Recently I read an article on creating an unusual panorama photo, different from the common "flat & long" panorama pictures out there. They called it spherical panorama or some call it photosphere panorama.

The concept is easy, a 360 degree view, warped into a spherical object, resembling the earth or some planet.

This was my first try:

"My World"

I call it "My World" because this is where I lived & this is where I grow. This is actually by backyard of my house.

The proper way to do this is actually using a panorama head to avoid parallax when rotating your camera. Furthermore, to shoot a perfect spherical panorama, you need to shoot extra few frames of photo to include the sky and the ground directly above and below the tripod. These 2 angle are called Nadir & Zenith. In my example. I'm just using a simple tripod and I did not shoot these 2 extra shots.

I will start off a simple tutorial on how to do it, and I believe most of your PS skill is a lot better than me:

1) Setting up. Find a spot that has enough foreground and trees & buildings surrounding you should not be too near to you as you have to include the whole building or tree in your frame (their top part should not be cut off).

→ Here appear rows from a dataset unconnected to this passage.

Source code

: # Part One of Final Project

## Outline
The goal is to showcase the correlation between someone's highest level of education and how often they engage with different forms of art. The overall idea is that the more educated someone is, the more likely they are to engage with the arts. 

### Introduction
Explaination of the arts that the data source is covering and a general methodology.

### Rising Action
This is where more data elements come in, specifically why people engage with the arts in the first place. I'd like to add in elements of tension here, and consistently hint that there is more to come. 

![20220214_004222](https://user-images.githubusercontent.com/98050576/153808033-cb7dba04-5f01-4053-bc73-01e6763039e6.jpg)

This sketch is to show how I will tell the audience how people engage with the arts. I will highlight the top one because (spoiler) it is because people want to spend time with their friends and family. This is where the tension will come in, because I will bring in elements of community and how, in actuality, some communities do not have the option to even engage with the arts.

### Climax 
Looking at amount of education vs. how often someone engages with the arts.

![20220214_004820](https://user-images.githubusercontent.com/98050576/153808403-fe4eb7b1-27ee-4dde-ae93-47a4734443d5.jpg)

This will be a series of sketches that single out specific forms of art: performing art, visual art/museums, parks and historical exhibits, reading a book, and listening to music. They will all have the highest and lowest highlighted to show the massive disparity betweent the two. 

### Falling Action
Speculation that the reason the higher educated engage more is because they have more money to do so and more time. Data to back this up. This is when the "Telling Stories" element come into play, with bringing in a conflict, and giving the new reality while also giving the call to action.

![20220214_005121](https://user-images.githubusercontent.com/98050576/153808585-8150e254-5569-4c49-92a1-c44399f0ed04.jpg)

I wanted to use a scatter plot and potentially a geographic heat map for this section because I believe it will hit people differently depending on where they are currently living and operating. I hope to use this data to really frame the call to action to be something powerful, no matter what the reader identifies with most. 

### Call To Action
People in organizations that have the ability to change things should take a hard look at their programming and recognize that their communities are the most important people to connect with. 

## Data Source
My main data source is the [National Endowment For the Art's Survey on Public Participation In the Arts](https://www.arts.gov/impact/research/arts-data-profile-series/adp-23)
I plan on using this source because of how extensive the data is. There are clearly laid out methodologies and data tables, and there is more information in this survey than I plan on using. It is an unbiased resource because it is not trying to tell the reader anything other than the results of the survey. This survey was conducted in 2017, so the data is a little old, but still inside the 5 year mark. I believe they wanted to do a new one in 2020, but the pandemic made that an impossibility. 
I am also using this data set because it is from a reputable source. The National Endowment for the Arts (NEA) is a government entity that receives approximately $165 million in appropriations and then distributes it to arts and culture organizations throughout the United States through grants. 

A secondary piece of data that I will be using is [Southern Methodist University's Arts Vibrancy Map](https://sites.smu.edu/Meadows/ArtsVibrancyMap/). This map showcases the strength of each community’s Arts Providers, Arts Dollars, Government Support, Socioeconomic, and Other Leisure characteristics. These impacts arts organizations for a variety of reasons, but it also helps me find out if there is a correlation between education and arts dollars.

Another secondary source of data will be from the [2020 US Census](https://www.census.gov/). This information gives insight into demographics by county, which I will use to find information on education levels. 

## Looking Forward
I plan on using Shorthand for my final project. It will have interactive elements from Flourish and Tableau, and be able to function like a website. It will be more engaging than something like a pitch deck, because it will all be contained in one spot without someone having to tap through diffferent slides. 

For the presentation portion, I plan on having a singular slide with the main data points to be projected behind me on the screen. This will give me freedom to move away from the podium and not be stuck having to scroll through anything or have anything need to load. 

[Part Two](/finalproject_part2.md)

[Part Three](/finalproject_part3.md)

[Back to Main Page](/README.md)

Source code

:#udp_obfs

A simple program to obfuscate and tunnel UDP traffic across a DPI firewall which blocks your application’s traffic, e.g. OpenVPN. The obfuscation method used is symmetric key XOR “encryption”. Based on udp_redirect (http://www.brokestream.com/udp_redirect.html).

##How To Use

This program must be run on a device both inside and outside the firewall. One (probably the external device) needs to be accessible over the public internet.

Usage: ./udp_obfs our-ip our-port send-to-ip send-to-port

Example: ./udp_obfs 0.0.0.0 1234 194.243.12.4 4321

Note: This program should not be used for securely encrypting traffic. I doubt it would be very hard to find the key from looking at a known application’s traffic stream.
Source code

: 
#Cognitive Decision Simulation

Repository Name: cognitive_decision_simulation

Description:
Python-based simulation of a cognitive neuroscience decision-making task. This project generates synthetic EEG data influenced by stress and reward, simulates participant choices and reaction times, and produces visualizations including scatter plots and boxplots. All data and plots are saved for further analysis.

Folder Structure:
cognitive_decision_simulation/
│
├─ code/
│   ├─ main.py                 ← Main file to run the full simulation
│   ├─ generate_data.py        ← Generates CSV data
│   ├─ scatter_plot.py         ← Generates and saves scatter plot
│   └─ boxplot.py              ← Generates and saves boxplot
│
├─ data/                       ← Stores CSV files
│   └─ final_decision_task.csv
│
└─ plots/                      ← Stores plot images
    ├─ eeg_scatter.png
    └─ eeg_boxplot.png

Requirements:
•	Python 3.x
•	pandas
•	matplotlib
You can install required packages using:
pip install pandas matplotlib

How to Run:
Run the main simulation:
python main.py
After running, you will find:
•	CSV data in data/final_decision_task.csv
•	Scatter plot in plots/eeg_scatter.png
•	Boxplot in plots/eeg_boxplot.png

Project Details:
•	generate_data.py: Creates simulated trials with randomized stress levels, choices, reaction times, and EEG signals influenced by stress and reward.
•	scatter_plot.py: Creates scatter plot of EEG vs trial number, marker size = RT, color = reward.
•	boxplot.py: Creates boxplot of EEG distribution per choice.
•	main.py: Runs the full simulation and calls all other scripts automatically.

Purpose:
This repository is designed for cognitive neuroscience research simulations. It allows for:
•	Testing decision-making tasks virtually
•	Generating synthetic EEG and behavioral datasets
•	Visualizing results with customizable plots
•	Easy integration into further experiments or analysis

2) Shoot a series of photo. Making sure 360 degree of the scene is covered. Make sure the horizon level is straight before you shoot. For the shot above, I have set my camera to vertical orientation and shoot 2 layers of 360 degree panorama (due to my 18mm end is not wide enought to cover enough foreground + building in whole). I also shoot extra few shots to cover the roof of the building that has been cropped off.

3) Stitching it. Go to your Photoshop, choose Edit > Automate > Photomerge. Choose Auto option and load your series of photo. This may take a while.

4) Processing. In this step, most of you are certainly better than me in PS, so this is just a guide. I will firstly flatten the image, crop off the awkward edges. Then duplicate a layer, Press Ctrl + T (Free Transform), squeeze the photo into a square, crop off any excessive backgrounds.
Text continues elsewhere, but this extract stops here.